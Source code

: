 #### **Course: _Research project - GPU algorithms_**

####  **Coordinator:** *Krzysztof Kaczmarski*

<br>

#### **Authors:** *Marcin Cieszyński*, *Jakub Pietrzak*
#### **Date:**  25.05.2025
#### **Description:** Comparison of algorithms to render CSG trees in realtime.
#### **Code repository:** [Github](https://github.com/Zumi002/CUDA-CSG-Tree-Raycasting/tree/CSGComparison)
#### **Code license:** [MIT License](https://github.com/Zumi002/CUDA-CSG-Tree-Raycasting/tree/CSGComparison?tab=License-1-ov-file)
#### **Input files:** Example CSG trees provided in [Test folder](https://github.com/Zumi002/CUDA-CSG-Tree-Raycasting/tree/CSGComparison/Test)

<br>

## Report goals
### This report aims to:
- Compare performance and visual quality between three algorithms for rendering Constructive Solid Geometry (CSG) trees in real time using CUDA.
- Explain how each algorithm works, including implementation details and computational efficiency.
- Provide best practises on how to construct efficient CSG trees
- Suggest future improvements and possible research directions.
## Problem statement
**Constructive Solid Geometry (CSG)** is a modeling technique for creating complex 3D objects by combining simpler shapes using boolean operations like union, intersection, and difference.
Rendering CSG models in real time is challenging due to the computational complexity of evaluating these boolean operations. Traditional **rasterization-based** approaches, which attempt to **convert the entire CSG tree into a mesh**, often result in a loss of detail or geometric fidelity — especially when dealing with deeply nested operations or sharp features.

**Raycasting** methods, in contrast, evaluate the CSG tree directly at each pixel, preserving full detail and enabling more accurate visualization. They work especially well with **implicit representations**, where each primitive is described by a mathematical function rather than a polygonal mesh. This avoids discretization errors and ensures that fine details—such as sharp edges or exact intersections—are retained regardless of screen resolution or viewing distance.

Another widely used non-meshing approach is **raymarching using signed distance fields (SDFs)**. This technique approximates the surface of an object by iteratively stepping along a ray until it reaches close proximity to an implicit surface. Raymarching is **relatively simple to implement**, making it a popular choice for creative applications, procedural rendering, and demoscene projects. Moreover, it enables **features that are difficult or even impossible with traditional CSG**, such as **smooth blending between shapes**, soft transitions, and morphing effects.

________________________________________

Task brief: When you reach the line that contains "Rendering CSG models", stop; output it and every line before it from the start of the data, exactly as written.

Exercise output:
Source code

: #### **Course: _Research project - GPU algorithms_**

####  **Coordinator:** *Krzysztof Kaczmarski*

<br>

#### **Authors:** *Marcin Cieszyński*, *Jakub Pietrzak*
#### **Date:**  25.05.2025
#### **Description:** Comparison of algorithms to render CSG trees in realtime.
#### **Code repository:** [Github](https://github.com/Zumi002/CUDA-CSG-Tree-Raycasting/tree/CSGComparison)
#### **Code license:** [MIT License](https://github.com/Zumi002/CUDA-CSG-Tree-Raycasting/tree/CSGComparison?tab=License-1-ov-file)
#### **Input files:** Example CSG trees provided in [Test folder](https://github.com/Zumi002/CUDA-CSG-Tree-Raycasting/tree/CSGComparison/Test)

<br>

## Report goals
### This report aims to:
- Compare performance and visual quality between three algorithms for rendering Constructive Solid Geometry (CSG) trees in real time using CUDA.
- Explain how each algorithm works, including implementation details and computational efficiency.
- Provide best practises on how to construct efficient CSG trees
- Suggest future improvements and possible research directions.
## Problem statement
**Constructive Solid Geometry (CSG)** is a modeling technique for creating complex 3D objects by combining simpler shapes using boolean operations like union, intersection, and difference.
Rendering CSG models in real time is challenging due to the computational complexity of evaluating these boolean operations. Traditional **rasterization-based** approaches, which attempt to **convert the entire CSG tree into a mesh**, often result in a loss of detail or geometric fidelity — especially when dealing with deeply nested operations or sharp features.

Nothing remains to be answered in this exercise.